WORKING DATA:
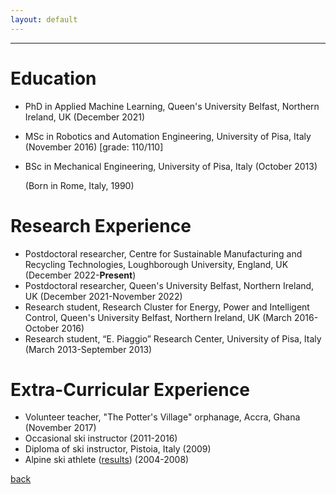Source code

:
 ```yaml
---
layout: default
---
```


---

# Education
* PhD in Applied Machine Learning, Queen's University Belfast, Northern Ireland, UK (December 2021)
* MSc in Robotics and Automation Engineering, University of Pisa, Italy (November 2016) [grade: 110/110]
* BSc in Mechanical Engineering, University of Pisa, Italy (October 2013)

  (Born in Rome, Italy, 1990)

# Research Experience
* Postdoctoral researcher, Centre for Sustainable Manufacturing and Recycling Technologies, Loughborough University, England, UK (December 2022-**Present**)
* Postdoctoral researcher, Queen's University Belfast, Northern Ireland, UK (December 2021-November 2022)
* Research student, Research Cluster for Energy, Power and Intelligent Control, Queen's University Belfast, Northern Ireland, UK (March 2016-October 2016)
* Research student, “E. Piaggio” Research Center, University of Pisa, Italy (March 2013-September 2013)

# Extra-Curricular Experience
* Volunteer teacher, "The Potter's Village" orphanage, Accra, Ghana (November 2017)
* Occasional ski instructor (2011-2016)
* Diploma of ski instructor, Pistoia, Italy (2009)
* Alpine ski athlete ([results](https://www.fis-ski.com/DB/general/athlete-biography.html?sectorcode=AL&competitorid=121216&type=result)) (2004-2008) 

[back](./)
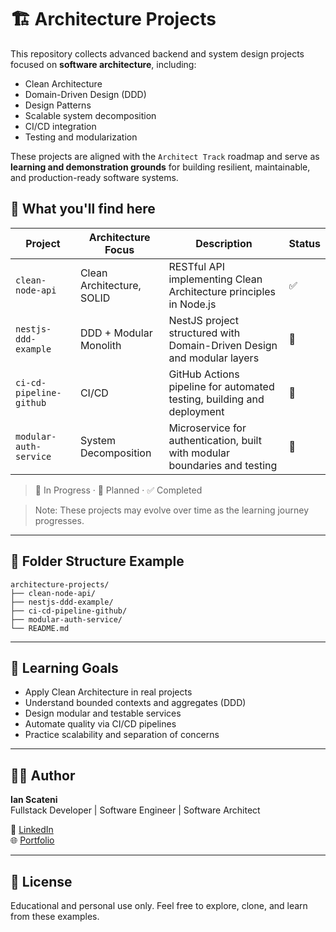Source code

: # 🏗️ Architecture Projects

This repository collects advanced backend and system design projects focused on **software architecture**, including:

- Clean Architecture
- Domain-Driven Design (DDD)
- Design Patterns
- Scalable system decomposition
- CI/CD integration
- Testing and modularization

These projects are aligned with the `Architect Track` roadmap and serve as **learning and demonstration grounds** for building resilient, maintainable, and production-ready software systems.

## 🧱 What you'll find here

| Project                  | Architecture Focus       | Description                                                                | Status  |
|--------------------------|--------------------------|----------------------------------------------------------------------------|---------|
| `clean-node-api`         | Clean Architecture, SOLID | RESTful API implementing Clean Architecture principles in Node.js         |  ✅  |
| `nestjs-ddd-example`     | DDD + Modular Monolith   | NestJS project structured with Domain-Driven Design and modular layers     |  📝  |
| `ci-cd-pipeline-github`  | CI/CD                    | GitHub Actions pipeline for automated testing, building and deployment     |  📝  |
| `modular-auth-service`   | System Decomposition     | Microservice for authentication, built with modular boundaries and testing |  📝  |

> 🚧 In Progress · 📝  Planned · ✅ Completed

> Note: These projects may evolve over time as the learning journey progresses.

---

## 📁 Folder Structure Example

```
architecture-projects/
├── clean-node-api/
├── nestjs-ddd-example/
├── ci-cd-pipeline-github/
├── modular-auth-service/
└── README.md
```

---

## 🧠 Learning Goals

- Apply Clean Architecture in real projects
- Understand bounded contexts and aggregates (DDD)
- Design modular and testable services
- Automate quality via CI/CD pipelines
- Practice scalability and separation of concerns

---

## 👨‍💻 Author

**Ian Scateni**  
Fullstack Developer | Software Engineer | Software Architect

🔗 [LinkedIn](https://linkedin.com/in/IanScateni)  
🌐 [Portfolio](https://ianscateni.com)

---

## 📜 License

Educational and personal use only. Feel free to explore, clone, and learn from these examples.
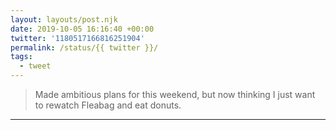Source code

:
 ```yaml
---
layout: layouts/post.njk
date: 2019-10-05 16:16:40 +00:00
twitter: '1180517166816251904'
permalink: /status/{{ twitter }}/
tags: 
  - tweet
---
```


> Made ambitious plans for this weekend, but now thinking I just want to rewatch Fleabag and eat donuts.

---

WHAT THIS TASK INVOLVES: From the entries, copy every line in which the word "https" occurs.

RESPONSE TO THIS TASK:
* Alpine ski athlete ([results](https://www.fis-ski.com/DB/general/athlete-biography.html?sectorcode=AL&competitorid=121216&type=result)) (2004-2008) 
🔗 [LinkedIn](https://linkedin.com/in/IanScateni)  
🌐 [Portfolio](https://ianscateni.com)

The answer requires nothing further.